Tuesday News

Is Political Islam Headed For The Dustbin Of History?
The hope of a movement of nonviolent, moderate form of Islam flourishing in the Middle East was bright at the peak of the Arab Spring, but the rise of ISIS and other Islamic-inspired terror groups has cast a cloud over political Islam’s future, asserts Cameron Glenn of The National Interest.

“The marginalization of Islamist parties is a setback after the unprecedented political opportunities provided by the Arab Spring in 2011. Egypt’s Muslim Brotherhood, the ideological grandfather of dozens of Islamist parties, won the presidency and the largest share of seats in parliament—to be ousted and declared a terrorist organization in 2013. By the end of 2015, Islamist parties across the region had lost elections, been banned or opted to boycott political systems increasingly skewed against them,” writes Glenn.

The trend towards more violent and polarized political systems in the region, as well as the increase in attacks on Western targets, will further weaken moderate groups. And that trend does not appear to be heading for a reversal any time soon.

“With extremist groups becoming ever more violent and polarized and political systems becoming more repressive, nonviolent Islamist parties may find themselves even further pushed to the margins of the political debate in 2016. Political Islam’s annus horribilis isn’t over,” he concludes.

China Again Stokes Fires In South China Sea
China has once again sparked protests over in the South China Sea region after it landed a plane on a runway on one of its newly-created artificial islands.
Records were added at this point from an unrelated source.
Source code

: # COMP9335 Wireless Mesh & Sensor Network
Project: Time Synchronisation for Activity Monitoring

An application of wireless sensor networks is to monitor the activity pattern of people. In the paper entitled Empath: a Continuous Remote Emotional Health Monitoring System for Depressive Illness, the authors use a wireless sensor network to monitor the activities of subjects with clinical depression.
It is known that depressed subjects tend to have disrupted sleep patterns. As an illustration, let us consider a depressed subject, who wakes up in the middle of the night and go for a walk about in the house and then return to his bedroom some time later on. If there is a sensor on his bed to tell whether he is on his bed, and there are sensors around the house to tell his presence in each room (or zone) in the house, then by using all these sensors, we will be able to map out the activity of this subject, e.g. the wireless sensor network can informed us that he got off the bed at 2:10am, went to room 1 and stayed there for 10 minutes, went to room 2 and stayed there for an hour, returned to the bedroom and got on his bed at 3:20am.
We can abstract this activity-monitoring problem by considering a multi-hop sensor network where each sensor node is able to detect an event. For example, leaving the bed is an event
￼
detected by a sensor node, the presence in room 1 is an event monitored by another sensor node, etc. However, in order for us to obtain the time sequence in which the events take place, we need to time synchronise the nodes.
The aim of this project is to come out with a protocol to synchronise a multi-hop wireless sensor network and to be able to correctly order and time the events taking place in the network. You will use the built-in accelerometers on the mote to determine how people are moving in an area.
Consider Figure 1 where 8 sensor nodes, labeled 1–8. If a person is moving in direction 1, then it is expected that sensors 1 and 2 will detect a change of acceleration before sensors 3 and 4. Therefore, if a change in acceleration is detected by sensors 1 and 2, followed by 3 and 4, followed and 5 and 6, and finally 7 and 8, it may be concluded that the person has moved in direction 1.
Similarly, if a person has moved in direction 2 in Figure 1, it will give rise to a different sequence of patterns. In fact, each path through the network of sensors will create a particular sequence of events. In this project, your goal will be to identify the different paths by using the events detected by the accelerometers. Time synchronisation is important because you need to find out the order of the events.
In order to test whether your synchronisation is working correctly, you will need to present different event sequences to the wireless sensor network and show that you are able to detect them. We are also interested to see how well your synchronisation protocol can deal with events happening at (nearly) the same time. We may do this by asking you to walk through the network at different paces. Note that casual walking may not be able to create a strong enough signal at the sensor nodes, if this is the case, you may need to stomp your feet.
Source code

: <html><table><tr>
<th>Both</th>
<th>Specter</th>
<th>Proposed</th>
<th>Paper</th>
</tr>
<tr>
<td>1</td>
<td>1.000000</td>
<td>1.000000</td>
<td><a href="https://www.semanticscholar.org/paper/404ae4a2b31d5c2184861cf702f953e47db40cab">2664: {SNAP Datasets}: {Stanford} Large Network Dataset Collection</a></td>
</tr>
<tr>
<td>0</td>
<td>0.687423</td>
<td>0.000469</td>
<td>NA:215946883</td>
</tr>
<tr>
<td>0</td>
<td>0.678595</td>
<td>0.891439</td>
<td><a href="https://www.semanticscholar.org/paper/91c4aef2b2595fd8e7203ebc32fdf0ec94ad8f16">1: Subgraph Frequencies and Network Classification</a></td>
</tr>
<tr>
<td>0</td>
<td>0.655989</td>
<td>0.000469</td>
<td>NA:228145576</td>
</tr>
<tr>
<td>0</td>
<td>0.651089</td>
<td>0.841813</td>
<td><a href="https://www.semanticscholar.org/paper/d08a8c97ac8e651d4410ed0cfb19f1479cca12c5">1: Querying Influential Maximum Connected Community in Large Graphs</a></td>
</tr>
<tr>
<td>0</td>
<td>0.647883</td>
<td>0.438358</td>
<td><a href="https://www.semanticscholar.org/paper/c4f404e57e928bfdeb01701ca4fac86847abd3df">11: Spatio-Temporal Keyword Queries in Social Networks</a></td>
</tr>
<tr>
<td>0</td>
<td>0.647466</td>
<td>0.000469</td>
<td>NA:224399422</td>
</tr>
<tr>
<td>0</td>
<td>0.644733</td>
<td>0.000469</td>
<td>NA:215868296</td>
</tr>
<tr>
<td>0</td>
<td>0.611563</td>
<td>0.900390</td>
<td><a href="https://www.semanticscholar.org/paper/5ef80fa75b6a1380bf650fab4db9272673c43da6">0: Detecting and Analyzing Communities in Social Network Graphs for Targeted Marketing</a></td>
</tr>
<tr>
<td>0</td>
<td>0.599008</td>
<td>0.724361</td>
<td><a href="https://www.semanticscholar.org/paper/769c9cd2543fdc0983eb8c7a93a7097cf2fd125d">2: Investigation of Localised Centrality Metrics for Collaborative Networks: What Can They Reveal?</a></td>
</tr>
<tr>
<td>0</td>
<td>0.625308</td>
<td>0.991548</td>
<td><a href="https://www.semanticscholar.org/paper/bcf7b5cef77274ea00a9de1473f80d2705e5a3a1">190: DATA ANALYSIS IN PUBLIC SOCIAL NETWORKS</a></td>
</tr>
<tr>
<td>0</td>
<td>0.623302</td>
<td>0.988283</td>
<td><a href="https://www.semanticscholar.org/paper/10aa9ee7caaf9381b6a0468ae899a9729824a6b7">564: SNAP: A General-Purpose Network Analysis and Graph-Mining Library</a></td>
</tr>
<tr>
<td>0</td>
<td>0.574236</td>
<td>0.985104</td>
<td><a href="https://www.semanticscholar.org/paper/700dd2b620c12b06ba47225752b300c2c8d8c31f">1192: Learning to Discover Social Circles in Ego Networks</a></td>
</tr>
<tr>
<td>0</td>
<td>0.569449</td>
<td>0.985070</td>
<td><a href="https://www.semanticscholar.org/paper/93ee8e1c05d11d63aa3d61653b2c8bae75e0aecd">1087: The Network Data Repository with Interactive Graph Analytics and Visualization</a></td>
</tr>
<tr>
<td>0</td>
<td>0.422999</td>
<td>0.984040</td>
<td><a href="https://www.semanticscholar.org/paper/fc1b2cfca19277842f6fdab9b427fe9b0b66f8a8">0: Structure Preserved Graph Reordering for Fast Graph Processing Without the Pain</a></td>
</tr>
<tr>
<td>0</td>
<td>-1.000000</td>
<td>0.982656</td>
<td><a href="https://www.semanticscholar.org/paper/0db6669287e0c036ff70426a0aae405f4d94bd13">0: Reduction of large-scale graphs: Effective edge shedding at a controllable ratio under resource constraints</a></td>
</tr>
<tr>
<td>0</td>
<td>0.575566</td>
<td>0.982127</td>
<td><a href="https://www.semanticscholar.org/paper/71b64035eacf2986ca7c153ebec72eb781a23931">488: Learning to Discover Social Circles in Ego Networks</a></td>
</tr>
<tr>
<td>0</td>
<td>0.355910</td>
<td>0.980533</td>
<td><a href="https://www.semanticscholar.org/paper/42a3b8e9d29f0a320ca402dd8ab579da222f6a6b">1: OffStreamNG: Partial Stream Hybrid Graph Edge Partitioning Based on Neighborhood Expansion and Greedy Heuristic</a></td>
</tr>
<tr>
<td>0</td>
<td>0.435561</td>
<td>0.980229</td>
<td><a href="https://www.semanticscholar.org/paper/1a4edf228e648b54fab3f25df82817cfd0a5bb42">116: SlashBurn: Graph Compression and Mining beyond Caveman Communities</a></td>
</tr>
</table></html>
China, which claims it owns most of the South China Sea, has for months been slowly building up disputed islands in order to secure their claims on them.

The latest salvo has elicited protests from the United States, as well as Beijing’s regional neighbors, particularly Japan, Vietnam and the Philippines.

State Department spokesman John Kirby said China’s landing of the plane “raises tensions and threatens regional stability.”

Foreign Ministry spokesman Le Hai Binh said in a statement that the landing was “a serious infringement of the sovereignty of Vietnam on the Spratly archipelago, contrary to the common perception of high-ranking leaders of the two countries and (to) an agreement on the basic principles for directly solving maritime issues between Vietnam and China”.

Global Agreements Easier To Negotiate Than To Implement
The implementation phase of major multinational agreements reached in 2015, from the Trans-Pacific Partnership trade deal to the Iran nuclear accord, will likely be more trying than the negotiation process, writes Council on Foreign Relations President Richard N. Haass.

From the Trans Pacific Partnership (TPP) and the global climate deal to a framework for Syrian peace, Haass asserts that drawing a framework is a lot easier than actually bringing resolutions to reality.

“The negotiators still must be able to deliver their governments’ full backing, and this is never automatic, especially when it comes to democracies such as the US, where different branches of government are often controlled by different political parties.

“A second reality is that there is an unavoidable trade-off between negotiations and implementation. In many cases, agreement is possible only if critical details are left unresolved,” he argues.